#### [How to complete this task]
In the entries that follow, find each line with the word "Currency" and copy it.

#### [Provided records]
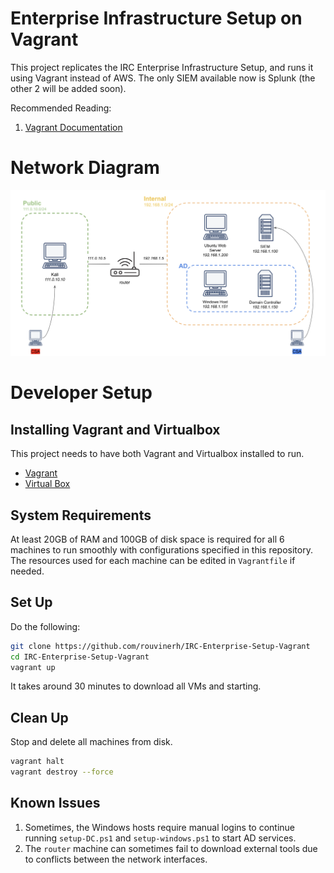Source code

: # Enterprise Infrastructure Setup on Vagrant 
This project replicates the IRC Enterprise Infrastructure Setup, and runs it using Vagrant instead of AWS. The only SIEM available now is Splunk (the other 2 will be added soon).

Recommended Reading:
1. [Vagrant Documentation](https://developer.hashicorp.com/vagrant/docs)

# Network Diagram
<img title="Network Diagram" alt="Alt text" src="/Images/network_diagram.png">

# Developer Setup
## Installing Vagrant and Virtualbox
This project needs to have both Vagrant and Virtualbox installed to run.
- [Vagrant](https://developer.hashicorp.com/vagrant/downloads)
- [Virtual Box](https://www.virtualbox.org/wiki/Downloads)

## System Requirements
At least 20GB of RAM and 100GB of disk space is required for all 6 machines to run smoothly with configurations specified in this repository. The resources used for each machine can be edited in `Vagrantfile` if needed.

## Set Up
Do the following:
```bash
git clone https://github.com/rouvinerh/IRC-Enterprise-Setup-Vagrant
cd IRC-Enterprise-Setup-Vagrant
vagrant up
```
It takes around 30 minutes to download all VMs and starting. 

## Clean Up
Stop and delete all machines from disk. 
```bash
vagrant halt
vagrant destroy --force
```

## Known Issues
1. Sometimes, the Windows hosts require manual logins to continue running `setup-DC.ps1` and `setup-windows.ps1` to start AD services.
2. The `router` machine can sometimes fail to download external tools due to conflicts between the network interfaces. 

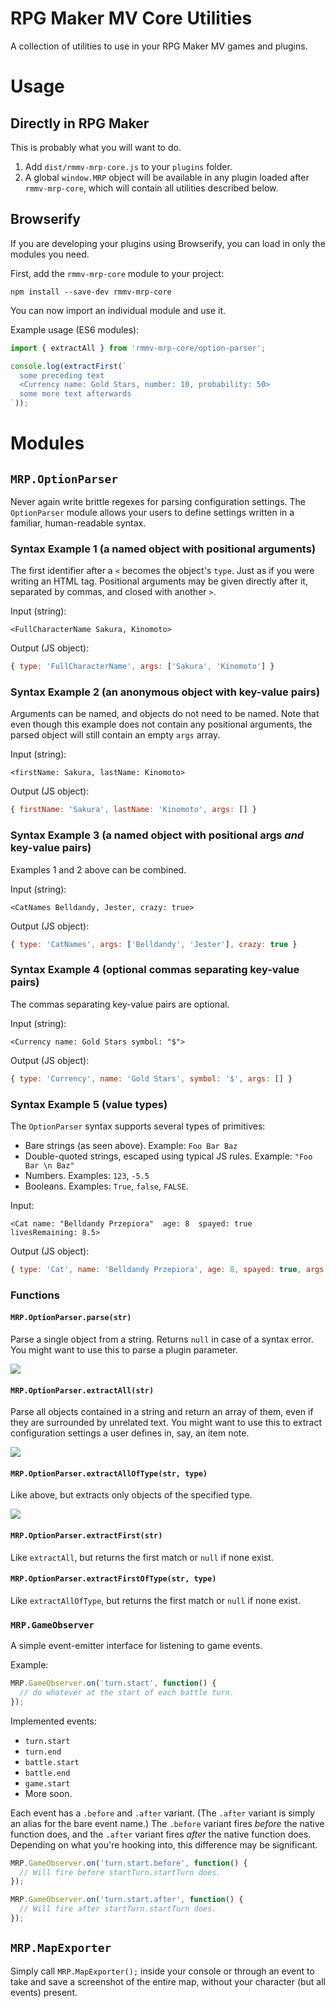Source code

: # RPG Maker MV Core Utilities

A collection of utilities to use in your RPG Maker MV games and plugins.

# Usage

## Directly in RPG Maker

This is probably what you will want to do.

1. Add `dist/rmmv-mrp-core.js` to your `plugins` folder.
2. A global `window.MRP` object will be available in any plugin loaded after `rmmv-mrp-core`, which will contain all utilities described below.

## Browserify

If you are developing your plugins using Browserify, you can load in only the modules you need.

First, add the `rmmv-mrp-core` module to your project:

    npm install --save-dev rmmv-mrp-core

You can now import an individual module and use it.

Example usage (ES6 modules):

```javascript
import { extractAll } from 'rmmv-mrp-core/option-parser';

console.log(extractFirst(`
  some preceding text
  <Currency name: Gold Stars, number: 10, probability: 50>
  some more text afterwards
`));
```

# Modules

## `MRP.OptionParser`

Never again write brittle regexes for parsing configuration settings. The `OptionParser` module allows your users to define settings written in a familiar, human-readable syntax.

### Syntax Example 1 (a named object with positional arguments)

The first identifier after a `<` becomes the object's `type`. Just as if you were writing an HTML tag. Positional arguments may be given directly after it, separated by commas, and closed with another `>`.

Input (string):

    <FullCharacterName Sakura, Kinomoto>

Output (JS object):

```js
{ type: 'FullCharacterName', args: ['Sakura', 'Kinomoto'] }
```

### Syntax Example 2 (an anonymous object with key-value pairs)

Arguments can be named, and objects do not need to be named. Note that even though this example does not contain any positional arguments, the parsed object will still contain an empty `args` array.

Input (string):

    <firstName: Sakura, lastName: Kinomoto>

Output (JS object):

```js
{ firstName: 'Sakura', lastName: 'Kinomoto', args: [] }
```

### Syntax Example 3 (a named object with positional args *and* key-value pairs)

Examples 1 and 2 above can be combined.

Input (string):

    <CatNames Belldandy, Jester, crazy: true>

Output (JS object):

```js
{ type: 'CatNames', args: ['Belldandy', 'Jester'], crazy: true }
```

### Syntax Example 4 (optional commas separating key-value pairs)

The commas separating key-value pairs are optional.

Input (string):

    <Currency name: Gold Stars symbol: "$">

Output (JS object):

```js
{ type: 'Currency', name: 'Gold Stars', symbol: '$', args: [] }
```

### Syntax Example 5 (value types)

The `OptionParser` syntax supports several types of primitives:

- Bare strings (as seen above). Example: `Foo Bar Baz`
- Double-quoted strings, escaped using typical JS rules. Example: `"Foo Bar \n Baz"`
- Numbers. Examples: `123`, `-5.5`
- Booleans. Examples: `True`, `false`, `FALSE`.

Input:

    <Cat name: "Belldandy Przepiora"  age: 8  spayed: true  livesRemaining: 8.5>

Output (JS object):

```js
{ type: 'Cat', name: 'Belldandy Przepiora', age: 8, spayed: true, args: [] }
```

### Functions

#### `MRP.OptionParser.parse(str)`

Parse a single object from a string. Returns `null` in case of a syntax error. You might want to use this to parse a plugin parameter.

![](http://i.imgur.com/chbT1cM.png)

#### `MRP.OptionParser.extractAll(str)`

Parse all objects contained in a string and return an array of them, even if they are surrounded by unrelated text. You might want to use this to extract configuration settings a user defines in, say, an item note.

![](http://i.imgur.com/DiwPasS.png)

#### `MRP.OptionParser.extractAllOfType(str, type)`

Like above, but extracts only objects of the specified type.

![](http://i.imgur.com/lm7QDZu.png)

#### `MRP.OptionParser.extractFirst(str)`

Like `extractAll`, but returns the first match or `null` if none exist.

#### `MRP.OptionParser.extractFirstOfType(str, type)`

Like `extractAllOfType`, but returns the first match or `null` if none exist.

### `MRP.GameObserver`

A simple event-emitter interface for listening to game events.

Example:

```js
MRP.GameObserver.on('turn.start', function() {
  // do whatever at the start of each battle turn.
});
```

Implemented events:

- `turn.start`
- `turn.end`
- `battle.start`
- `battle.end`
- `game.start`
- More soon.

Each event has a `.before` and `.after` variant. (The `.after` variant is
simply an alias for the bare event name.) The `.before` variant fires *before*
the native function does, and the `.after` variant fires *after* the native
function does. Depending on what you're hooking into, this difference may be
significant.

```js
MRP.GameObserver.on('turn.start.before', function() {
  // Will fire before startTurn.startTurn does.
});

MRP.GameObserver.on('turn.start.after', function() {
  // Will fire after startTurn.startTurn does.
});
```

## `MRP.MapExporter`

Simply call `MRP.MapExporter();` inside your console or through an event to
take and save a screenshot of the entire map, without your character (but all
events) present.
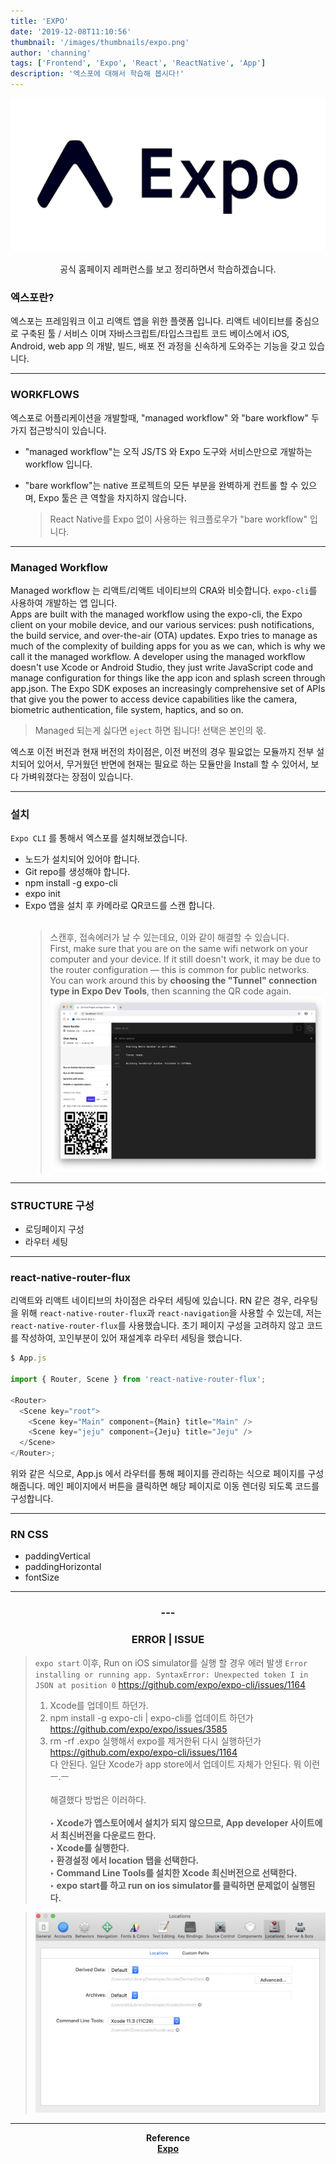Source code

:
```yaml
---
title: 'EXPO'
date: '2019-12-08T11:10:56'
thumbnail: '/images/thumbnails/expo.png'
author: 'channing'
tags: ['Frontend', 'Expo', 'React', 'ReactNative', 'App']
description: '엑스포에 대해서 학습해 봅시다!'
---
```


![expo](expo.png)

<center>
공식 홈페이지 레퍼런스를 보고 정리하면서 학습하겠습니다.
</center>

### 엑스포란?

엑스포는 프레임워크 이고 리액트 앱을 위한 플랫폼 입니다. 리액트 네이티브를 중심으로 구축된 툴 / 서비스 이며 자바스크립트/타입스크립트 코드 베이스에서 iOS, Android, web app 의 개발, 빌드, 배포 전 과정을 신속하게 도와주는 기능을 갖고 있습니다.

---

### WORKFLOWS

엑스포로 어플리케이션을 개발할때, "managed workflow" 와 "bare workflow" 두 가지 접근방식이 있습니다.

- "managed workflow"는 오직 JS/TS 와 Expo 도구와 서비스만으로 개발하는 workflow 입니다.

- "bare workflow"는 native 프로젝트의 모든 부분을 완벽하게 컨트롤 할 수 있으며, Expo 툴은 큰 역할을 차지하지 않습니다.
  > React Native를 Expo 없이 사용하는 워크플로우가 "bare workflow" 입니다.

---

### Managed Workflow

Managed workflow 는 리액트/리액트 네이티브의 CRA와 비슷합니다. `expo-cli`를 사용하여 개발하는 앱 입니다.<br> Apps are built with the managed workflow using the expo-cli, the Expo client on your mobile device, and our various services: push notifications, the build service, and over-the-air (OTA) updates. Expo tries to manage as much of the complexity of building apps for you as we can, which is why we call it the managed workflow. A developer using the managed workflow doesn't use Xcode or Android Studio, they just write JavaScript code and manage configuration for things like the app icon and splash screen through app.json. The Expo SDK exposes an increasingly comprehensive set of APIs that give you the power to access device capabilities like the camera, biometric authentication, file system, haptics, and so on.

> Managed 되는게 싫다면 `eject` 하면 됩니다! 선택은 본인의 몫.

엑스포 이전 버전과 현재 버전의 차이점은, 이전 버전의 경우 필요없는 모듈까지 전부 설치되어 있어서, 무거웠던 반면에 현재는 필요로 하는 모듈만을 Install 할 수 있어서, 보다 가벼워졌다는 장점이 있습니다.

---

### 설치

`Expo CLI` 를 통해서 엑스포를 설치해보겠습니다.

- 노드가 설치되어 있어야 합니다.
- Git repo를 생성해야 합니다.
- npm install -g expo-cli
- expo init
- Expo 앱을 설치 후 카메라로 QR코드를 스캔 합니다.<br><br>
  > 스캔후, 접속에러가 날 수 있는데요, 이와 같이 해결할 수 있습니다. <br> First, make sure that you are on the same wifi network on your computer and your device.
  > If it still doesn't work, it may be due to the router configuration — this is common for public networks.<br> You can work around this by <b>choosing the "Tunnel" connection type in Expo Dev Tools</b>, then scanning the QR code again.
  > ![e](./e.png)

---

### STRUCTURE 구성

- 로딩페이지 구성
- 라우터 세팅

---

### react-native-router-flux

리액트와 리액트 네이티브의 차이점은 라우터 세팅에 있습니다.
RN 같은 경우, 라우팅을 위해 `react-native-router-flux`과 `react-navigation`을 사용할 수 있는데, 저는 `react-native-router-flux`를 사용했습니다. 초기 페이지 구성을 고려하지 않고 코드를 작성하여, 꼬인부분이 있어 재설계후 라우터 세팅을 했습니다.

```js
$ App.js

import { Router, Scene } from 'react-native-router-flux';

<Router>
  <Scene key="root">
    <Scene key="Main" component={Main} title="Main" />
    <Scene key="jeju" component={Jeju} title="Jeju" />
  </Scene>
</Router>;
```

위와 같은 식으로, App.js 에서 라우터를 통해 페이지를 관리하는 식으로 페이지를 구성 해줍니다.
메인 페이지에서 버튼을 클릭하면 해당 페이지로 이동 렌더링 되도록 코드를 구성합니다.

---

### RN CSS

- paddingVertical
- paddingHorizontal
- fontSize

---

<center>

### ---

### ERROR | ISSUE

</center>

> `expo start` 이후, Run on iOS simulator를 실행 할 경우 에러 발생
> `Error installing or running app. SyntaxError: Unexpected token I in JSON at position 0` https://github.com/expo/expo-cli/issues/1164
>
> 1. Xcode를 업데이트 하던가.<br>
> 2. npm install -g expo-cli | expo-cli를 업데이트 하던가 https://github.com/expo/expo/issues/3585
> 3. rm -rf .expo 실행해서 expo를 제거한뒤 다시 실행하던가 https://github.com/expo/expo-cli/issues/1164 <br>
>    다 안된다. 일단 Xcode가 app store에서 업데이트 자체가 안된다. 뭐 이런 ㅡ.ㅡ
>    <br/><br/> 해결했다 방법은 이러하다. <b><br><br>
>    ‣ Xcode가 앱스토어에서 설치가 되지 않으므로, App developer 사이트에서 최신버전을 다운로드 한다.<br>
>    ‣ Xcode를 실행한다. <br>
>    ‣ 환경설정 에서 location 탭을 선택한다. <br>
>    ‣ Command Line Tools를 설치한 Xcode 최신버전으로 선택한다.<br>
>    ‣ expo start를 하고 run on ios simulator를 클릭하면 문제없이 실행된다.

> ![xcode](./xcode2.png)

<hr />
<center>

Reference <br>
[Expo](https://docs.expo.io/versions/latest/)<br>

</center>
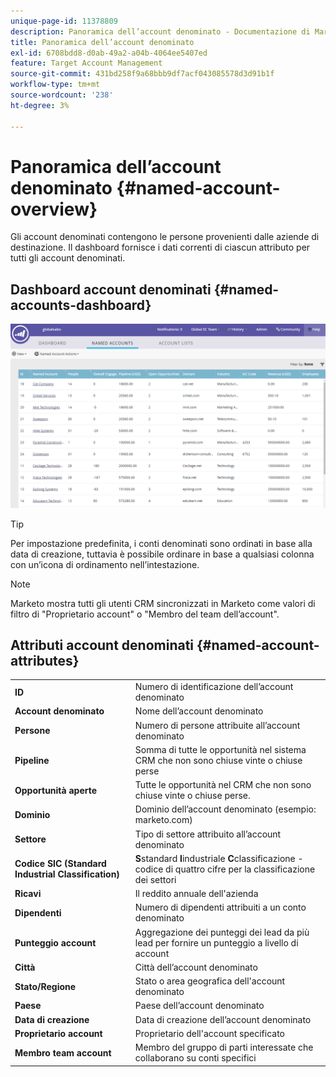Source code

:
 ```yaml
---
unique-page-id: 11378809
description: Panoramica dell’account denominato - Documentazione di Marketo - Documentazione del prodotto
title: Panoramica dell’account denominato
exl-id: 6708bdd8-d0ab-49a2-a04b-4064ee5407ed
feature: Target Account Management
source-git-commit: 431bd258f9a68bbb9df7acf043085578d3d91b1f
workflow-type: tm+mt
source-wordcount: '238'
ht-degree: 3%

---
```


# Panoramica dell’account denominato {#named-account-overview}

Gli account denominati contengono le persone provenienti dalle aziende di destinazione. Il dashboard fornisce i dati correnti di ciascun attributo per tutti gli account denominati.

## Dashboard account denominati {#named-accounts-dashboard}

![](assets/one.png)

>[!TIP]
>
>Per impostazione predefinita, i conti denominati sono ordinati in base alla data di creazione, tuttavia è possibile ordinare in base a qualsiasi colonna con un’icona di ordinamento nell’intestazione.

>[!NOTE]
>
>Marketo mostra tutti gli utenti CRM sincronizzati in Marketo come valori di filtro di &quot;Proprietario account&quot; o &quot;Membro del team dell’account&quot;.

## Attributi account denominati {#named-account-attributes}

<table> 
 <tbody> 
  <tr> 
   <td><strong>ID</strong></td> 
   <td>Numero di identificazione dell’account denominato</td> 
  </tr> 
  <tr> 
   <td><strong>Account denominato</strong></td> 
   <td>Nome dell’account denominato</td> 
  </tr> 
  <tr> 
   <td><strong>Persone</strong></td> 
   <td>Numero di persone attribuite all’account denominato</td> 
  </tr> 
  <tr> 
   <td><strong>Pipeline</strong></td> 
   <td>Somma di tutte le opportunità nel sistema CRM che non sono chiuse vinte o chiuse perse</td> 
  </tr> 
  <tr> 
   <td><strong>Opportunità aperte</strong></td> 
   <td>Tutte le opportunità nel CRM che non sono chiuse vinte o chiuse perse.</td> 
  </tr> 
  <tr> 
   <td><strong>Dominio</strong></td> 
   <td>Dominio dell’account denominato (esempio: marketo.com)</td> 
  </tr> 
  <tr> 
   <td><strong>Settore</strong></td> 
   <td>Tipo di settore attribuito all’account denominato</td> 
  </tr> 
  <tr> 
   <td><strong>Codice SIC (Standard Industrial Classification)</strong></td> 
   <td><span><strong>S</strong>standard <strong>I</strong>industriale <strong>C</strong>classificazione - codice di quattro cifre per la classificazione dei settori<br></span></td> 
  </tr> 
  <tr> 
   <td><strong>Ricavi</strong></td> 
   <td>Il reddito annuale dell'azienda</td> 
  </tr> 
  <tr> 
   <td><strong>Dipendenti</strong></td> 
   <td>Numero di dipendenti attribuiti a un conto denominato</td> 
  </tr> 
  <tr> 
   <td colspan="1"><strong>Punteggio account</strong></td> 
   <td colspan="1">Aggregazione dei punteggi dei lead da più lead per fornire un punteggio a livello di account</td> 
  </tr> 
  <tr> 
   <td colspan="1"><strong>Città</strong></td> 
   <td colspan="1">Città dell’account denominato</td> 
  </tr> 
  <tr> 
   <td colspan="1"><strong>Stato/Regione</strong></td> 
   <td colspan="1">Stato o area geografica dell'account denominato</td> 
  </tr> 
  <tr> 
   <td colspan="1"><strong>Paese</strong></td> 
   <td colspan="1">Paese dell’account denominato</td> 
  </tr> 
  <tr> 
   <td colspan="1"><strong>Data di creazione</strong></td> 
   <td colspan="1">Data di creazione dell’account denominato</td> 
  </tr> 
  <tr> 
   <td colspan="1"><strong>Proprietario account</strong></td> 
   <td colspan="1">Proprietario dell'account specificato</td> 
  </tr> 
  <tr> 
   <td colspan="1"><strong>Membro team account</strong></td> 
   <td colspan="1">Membro del gruppo di parti interessate che collaborano su conti specifici</td> 
  </tr> 
 </tbody> 
</table>

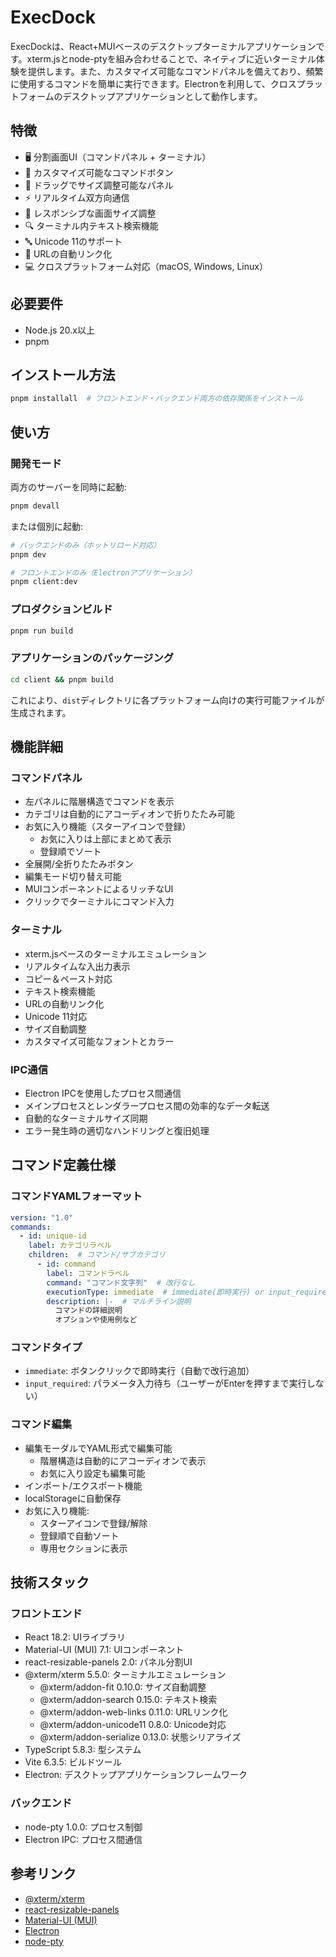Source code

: # ExecDock

ExecDockは、React+MUIベースのデスクトップターミナルアプリケーションです。xterm.jsとnode-ptyを組み合わせることで、ネイティブに近いターミナル体験を提供します。また、カスタマイズ可能なコマンドパネルを備えており、頻繁に使用するコマンドを簡単に実行できます。Electronを利用して、クロスプラットフォームのデスクトップアプリケーションとして動作します。

## 特徴

- 🖥️ 分割画面UI（コマンドパネル + ターミナル）
- 🎯 カスタマイズ可能なコマンドボタン
- 📏 ドラッグでサイズ調整可能なパネル
- ⚡ リアルタイム双方向通信
- 📱 レスポンシブな画面サイズ調整
- 🔍 ターミナル内テキスト検索機能
- 🔤 Unicode 11のサポート
- 🔗 URLの自動リンク化
- 💻 クロスプラットフォーム対応（macOS, Windows, Linux）

## 必要要件

- Node.js 20.x以上
- pnpm

## インストール方法

```bash
pnpm installall  # フロントエンド・バックエンド両方の依存関係をインストール
```

## 使い方

### 開発モード

両方のサーバーを同時に起動:
```bash
pnpm devall
```

または個別に起動:
```bash
# バックエンドのみ（ホットリロード対応）
pnpm dev

# フロントエンドのみ（Electronアプリケーション）
pnpm client:dev
```

### プロダクションビルド

```bash
pnpm run build
```

### アプリケーションのパッケージング

```bash
cd client && pnpm build
```

これにより、`dist`ディレクトリに各プラットフォーム向けの実行可能ファイルが生成されます。

## 機能詳細

### コマンドパネル
- 左パネルに階層構造でコマンドを表示
- カテゴリは自動的にアコーディオンで折りたたみ可能
- お気に入り機能（スターアイコンで登録）
  - お気に入りは上部にまとめて表示
  - 登録順でソート
- 全展開/全折りたたみボタン
- 編集モード切り替え可能
- MUIコンポーネントによるリッチなUI
- クリックでターミナルにコマンド入力

### ターミナル
- xterm.jsベースのターミナルエミュレーション
- リアルタイムな入出力表示
- コピー＆ペースト対応
- テキスト検索機能
- URLの自動リンク化
- Unicode 11対応
- サイズ自動調整
- カスタマイズ可能なフォントとカラー

### IPC通信
- Electron IPCを使用したプロセス間通信
- メインプロセスとレンダラープロセス間の効率的なデータ転送
- 自動的なターミナルサイズ同期
- エラー発生時の適切なハンドリングと復旧処理

## コマンド定義仕様

### コマンドYAMLフォーマット
```yaml
version: "1.0"
commands:
  - id: unique-id
    label: カテゴリラベル
    children:  # コマンド/サブカテゴリ
      - id: command
        label: コマンドラベル
        command: "コマンド文字列"  # 改行なし
        executionType: immediate  # immediate(即時実行) or input_required(入力待ち)
        description: |-  # マルチライン説明
          コマンドの詳細説明
          オプションや使用例など
```

### コマンドタイプ
- `immediate`: ボタンクリックで即時実行（自動で改行追加）
- `input_required`: パラメータ入力待ち（ユーザーがEnterを押すまで実行しない）

### コマンド編集
- 編集モーダルでYAML形式で編集可能
  - 階層構造は自動的にアコーディオンで表示
  - お気に入り設定も編集可能
- インポート/エクスポート機能
- localStorageに自動保存
- お気に入り機能:
  - スターアイコンで登録/解除
  - 登録順で自動ソート
  - 専用セクションに表示

## 技術スタック

### フロントエンド
- React 18.2: UIライブラリ
- Material-UI (MUI) 7.1: UIコンポーネント
- react-resizable-panels 2.0: パネル分割UI
- @xterm/xterm 5.5.0: ターミナルエミュレーション
  - @xterm/addon-fit 0.10.0: サイズ自動調整
  - @xterm/addon-search 0.15.0: テキスト検索
  - @xterm/addon-web-links 0.11.0: URLリンク化
  - @xterm/addon-unicode11 0.8.0: Unicode対応
  - @xterm/addon-serialize 0.13.0: 状態シリアライズ
- TypeScript 5.8.3: 型システム
- Vite 6.3.5: ビルドツール
- Electron: デスクトップアプリケーションフレームワーク

### バックエンド
- node-pty 1.0.0: プロセス制御
- Electron IPC: プロセス間通信

## 参考リンク

- [@xterm/xterm](https://github.com/xtermjs/xterm.js)
- [react-resizable-panels](https://github.com/bvaughn/react-resizable-panels)
- [Material-UI (MUI)](https://mui.com/)
- [Electron](https://www.electronjs.org/)
- [node-pty](https://github.com/microsoft/node-pty)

#### [Exercise result]
  <Currency name: Gold Stars, number: 10, probability: 50>
    <Currency name: Gold Stars symbol: "$">
{ type: 'Currency', name: 'Gold Stars', symbol: '$', args: [] }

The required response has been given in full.